▸ **RAW DATA**:
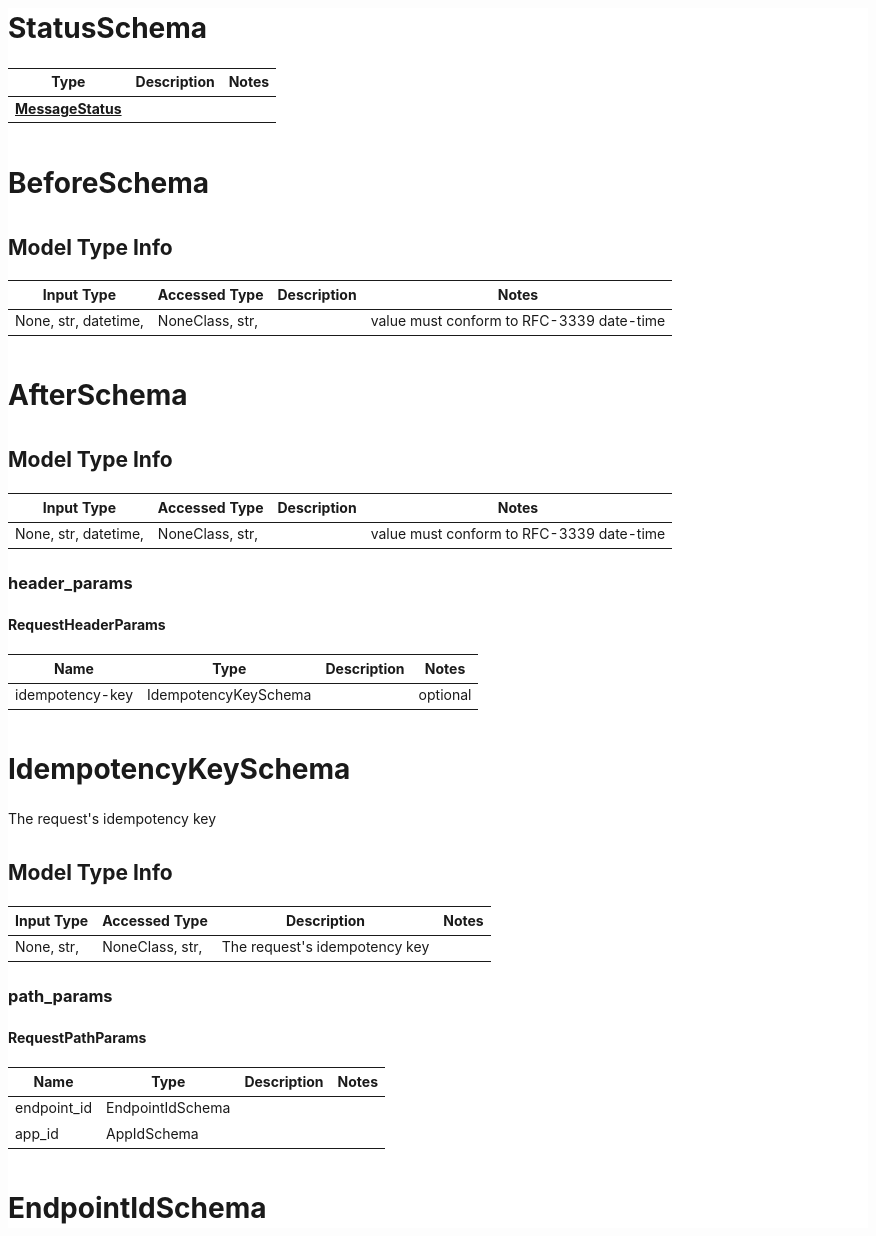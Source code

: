 # StatusSchema
Type | Description  | Notes
------------- | ------------- | -------------
[**MessageStatus**](../../models/MessageStatus.md) |  | 


# BeforeSchema

## Model Type Info
Input Type | Accessed Type | Description | Notes
------------ | ------------- | ------------- | -------------
None, str, datetime,  | NoneClass, str,  |  | value must conform to RFC-3339 date-time

# AfterSchema

## Model Type Info
Input Type | Accessed Type | Description | Notes
------------ | ------------- | ------------- | -------------
None, str, datetime,  | NoneClass, str,  |  | value must conform to RFC-3339 date-time

### header_params
#### RequestHeaderParams

Name | Type | Description  | Notes
------------- | ------------- | ------------- | -------------
idempotency-key | IdempotencyKeySchema | | optional

# IdempotencyKeySchema

The request's idempotency key

## Model Type Info
Input Type | Accessed Type | Description | Notes
------------ | ------------- | ------------- | -------------
None, str,  | NoneClass, str,  | The request&#x27;s idempotency key | 

### path_params
#### RequestPathParams

Name | Type | Description  | Notes
------------- | ------------- | ------------- | -------------
endpoint_id | EndpointIdSchema | | 
app_id | AppIdSchema | | 

# EndpointIdSchema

▸ **WHAT YOU HAVE TO DO**:
Your answer should be a single number: how many lines in the preceding entries contain "EndpointIdSchema".

▸ **ANSWER FOR THE TASK**:
2